July 1, 2013
Nicholas Arnold believes it is crucial to hold onto our dreams in order to reach our goals. He is living proof.
I find it rather fun to tackle the impossible. Call me crazy, but I get a rush out of accomplishing something insurmountable. From the time I was a child, I was wishing upon stars, tossing coins in fountains and conjuring up a destiny for myself.
Walt Disney said if you can dream it, you can do it. At 15 I set out to make that motto a reality. I would create a full-length, dramatic feature film using a cast of unknown actors that would be a call-to-arms in the cause against bullying. The goal was to finish it before my graduation. Daunting task? Sure. But I soon found out that people thrive on seeing someone attempt daunting tasks. They even want to be a part of it. With the aid of over 100 youth in my hometown, we achieved our goal and created a media frenzy in the city. We were in every newspaper, on every radio show and even made international news.
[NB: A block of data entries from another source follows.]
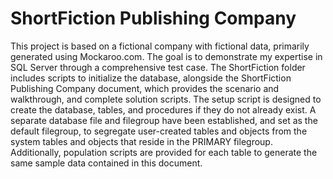 # ShortFiction Publishing Company
This project is based on a fictional company with fictional data, primarily generated using Mockaroo.com.
The goal is to demonstrate my expertise in SQL Server through a comprehensive test case. 
The ShortFiction folder includes scripts to initialize the database, alongside the ShortFiction Publishing Company document, which provides the scenario and walkthrough,
and complete solution scripts. 
The setup script is designed to create the database, tables, and procedures if they do not already exist. 
A separate database file and filegroup have been established, and set as the default filegroup, 
to segregate user-created tables and objects from the system tables and objects that reside in the PRIMARY filegroup. 
Additionally, population scripts are provided for each table to generate the same sample data contained in this document.

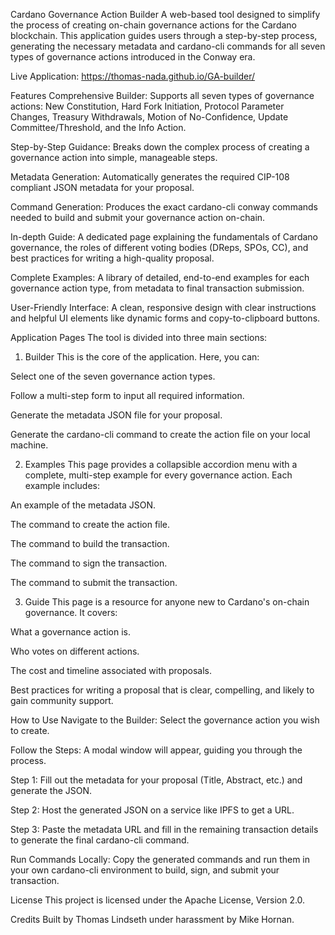 Cardano Governance Action Builder
A web-based tool designed to simplify the process of creating on-chain governance actions for the Cardano blockchain. This application guides users through a step-by-step process, generating the necessary metadata and cardano-cli commands for all seven types of governance actions introduced in the Conway era.

Live Application: https://thomas-nada.github.io/GA-builder/

Features
Comprehensive Builder: Supports all seven types of governance actions: New Constitution, Hard Fork Initiation, Protocol Parameter Changes, Treasury Withdrawals, Motion of No-Confidence, Update Committee/Threshold, and the Info Action.

Step-by-Step Guidance: Breaks down the complex process of creating a governance action into simple, manageable steps.

Metadata Generation: Automatically generates the required CIP-108 compliant JSON metadata for your proposal.

Command Generation: Produces the exact cardano-cli conway commands needed to build and submit your governance action on-chain.

In-depth Guide: A dedicated page explaining the fundamentals of Cardano governance, the roles of different voting bodies (DReps, SPOs, CC), and best practices for writing a high-quality proposal.

Complete Examples: A library of detailed, end-to-end examples for each governance action type, from metadata to final transaction submission.

User-Friendly Interface: A clean, responsive design with clear instructions and helpful UI elements like dynamic forms and copy-to-clipboard buttons.

Application Pages
The tool is divided into three main sections:

1. Builder
This is the core of the application. Here, you can:

Select one of the seven governance action types.

Follow a multi-step form to input all required information.

Generate the metadata JSON file for your proposal.

Generate the cardano-cli command to create the action file on your local machine.

2. Examples
This page provides a collapsible accordion menu with a complete, multi-step example for every governance action. Each example includes:

An example of the metadata JSON.

The command to create the action file.

The command to build the transaction.

The command to sign the transaction.

The command to submit the transaction.

3. Guide
This page is a resource for anyone new to Cardano's on-chain governance. It covers:

What a governance action is.

Who votes on different actions.

The cost and timeline associated with proposals.

Best practices for writing a proposal that is clear, compelling, and likely to gain community support.

How to Use
Navigate to the Builder: Select the governance action you wish to create.

Follow the Steps: A modal window will appear, guiding you through the process.

Step 1: Fill out the metadata for your proposal (Title, Abstract, etc.) and generate the JSON.

Step 2: Host the generated JSON on a service like IPFS to get a URL.

Step 3: Paste the metadata URL and fill in the remaining transaction details to generate the final cardano-cli command.

Run Commands Locally: Copy the generated commands and run them in your own cardano-cli environment to build, sign, and submit your transaction.

License
This project is licensed under the Apache License, Version 2.0.

Credits
Built by Thomas Lindseth under harassment by Mike Hornan.
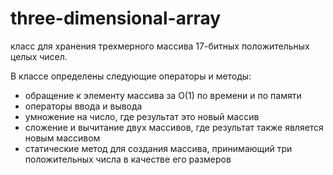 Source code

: # three-dimensional-array
класс для хранения трехмерного массива 17-битных положительных целых чисел.

В классе определены следующие операторы и методы:

- обращение к элементу массива за O(1) по времени и по памяти 
- операторы ввода и вывода
- умножение на число, где результат это новый массив
- сложение и вычитание двух массивов, где результат также является новым массивом
- статические метод для создания массива, принимающий три положительных числа в качестве его размеров
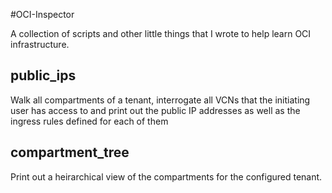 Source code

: #OCI-Inspector

A collection of scripts and other little things that I wrote to help learn OCI infrastructure.

## public_ips
Walk all compartments of a tenant, interrogate all VCNs that the initiating user has access to and print out the public IP addresses as well as the ingress rules defined for each of them

## compartment_tree
Print out a heirarchical view of the compartments for the configured tenant. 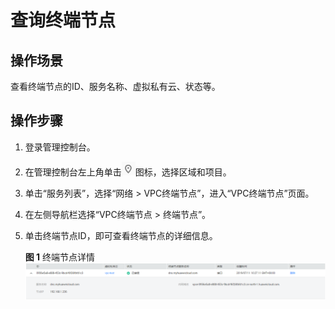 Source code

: # 查询终端节点<a name="zh-cn_topic_0131645190"></a>

## 操作场景<a name="section181381057185612"></a>

查看终端节点的ID、服务名称、虚拟私有云、状态等。

## 操作步骤<a name="section19334124820566"></a>

1.  登录管理控制台。
2.  在管理控制台左上角单击![](figures/d00356815-云计算开发部-公有云_IaaS-image-f1cac6ef-c4f7-462b-a7f1-85e988937e64-4.png)图标，选择区域和项目。
3.  单击“服务列表”，选择“网络 \> VPC终端节点”，进入“VPC终端节点”页面。
4.  在左侧导航栏选择“VPC终端节点 \> 终端节点”。
5.  单击终端节点ID，即可查看终端节点的详细信息。

    **图 1**  终端节点详情<a name="fig1577318166497"></a>  
    ![](figures/终端节点详情.png "终端节点详情")


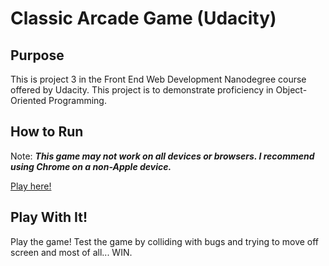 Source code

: # Classic Arcade Game (Udacity)

## Purpose


This is project 3 in the Front End Web Development Nanodegree course offered by Udacity. This project is to demonstrate proficiency in Object-Oriented Programming.

## How to Run


Note: **_This game may not work on all devices or browsers. I recommend using Chrome on a non-Apple device._**

[Play here!](https://seleah.github.io/frontend-nanodegree-arcade-game/ "Click to play!")

## Play With It!


Play the game! Test the game by colliding with bugs and trying to move off screen and most of all... WIN.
The film The Vicious Circle had taken on a life of its own — one that I could not control. But beyond that, we showed an entire city what a group of dreamers are capable of when they commit unwaveringly to their ambitions.
As I approach my mid-twenties, I am beginning to learn why most adults lose that drive and belief in their dreams. We are taught to grow out of the childhood naivety we all had as kids. Work, school and the “real world” teach us to see naivety as a shameful thing. The truth is we must hang on to it. The naivety and imagination of a child is the most important tool on an impossible quest. Without it, we are plagued by logic and realism, which prevents us from seeing past obstacles and barriers. It is naivety that led me to write, direct and produce my current feature film, William’s Lullaby, with no budget, a crew of seven and a tight 16-day shooting schedule. Five years in the works, William’s Lullaby now holds its own as a professional, dramatic and anticipated work in the film community. And to think that three years ago I had no idea how it would come together. All I had was a story, a dream and a little faith.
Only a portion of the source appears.